Nées dans un couloir sombre, les flippettes se retournent à tous bouts de champ, ayant de naissance pris leur
ombre pour un autre. Quelle est cette chose qui se dresse toute noire au point
de faire sur ma tête dresser mes ombres de cheveux, pensa le bambin
appeuré. Son avatar adulte, de facto, vit dans cette vague
souvenance de la peur primale.
Ce qu'on voit étant fonction de ce qu'on imagine, le loup des contes pour enfants, celui
des trois petits cochons, descendit chaque nuit dans la cheminée des songes, transformant le jour suivant en
machine à trouiller et l'univers en un
long tunnel au pays de Freddy Kuegger et Hannibal Lecter.
La flippette flippe par essence et tremble telle la
feuille, tout autre est comme un danger, une menace et un péril, tout couteau de cuisine une arme blanche, tout
basané un tueur. Aussi – car cette vie est un cauchemar –
se terrer tel un lapin en sa tannière est l'obsession de cet éternel trouillou qui voit les arbres bouger et les branches venir se
serrer autour de son cou telles des griffes avides de sang. Le trouillomètre est à son maximum en permanence pour ces êtres qui voudraient tant se confondre avec leur
ombre au point d'y disparaitre, et pour qui se réfugier au coeur même de draps soyeux signifie une présence à coté, palpable, qui à tout moment peut bondir sur eux et les étrangler.
Interiorisés au point culminant de leur prison intérieure, ces introvertis maladifs crient sans
prononcer un son, leur regard trahit l'effroi, leurs pas la fuite, leur silhouette tremble
de tous leurs pores, leurs mots se perdent dans le fond de la gorge, et leurs
supliques, ravalées, font de la peine. On ne peut, on aimerait
pourtant, les aider, les rassurer, mais la moindre carresse leur fait peur, ils
craignent le coup de couteau caché derrière le dos.

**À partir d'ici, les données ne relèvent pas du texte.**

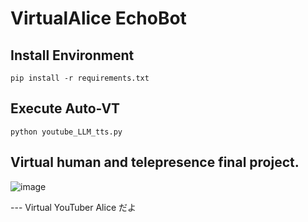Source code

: # VirtualAlice EchoBot

## Install Environment
```
pip install -r requirements.txt
``` 

## Execute Auto-VT
```
python youtube_LLM_tts.py
```

## Virtual human and telepresence final project.
![image](https://github.com/Ponponri/VT_final/assets/43375835/453aef34-74e3-4037-a859-6e15c4828cbe) 


--- Virtual YouTuber Alice だよ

Ces adeptes pathologiques de la frayeur en tous
instants sont tels les portes d'entrée en notre monde de ce qu'ils craignent le plus. Sans le savoir, sans le
vouloir, les flippettes rendent réels leurs effrois , les font pénétrer le seuil et hanter les maisons. Telles des
deversoirs, leurs maladies subconscientes créent de toute pièce les monstres et les invitent à nos tables. Ambassadeurs sans le savoir des démons les plus effrayants, eux qui sur terre vivent
un enfer le font progressivement advenir.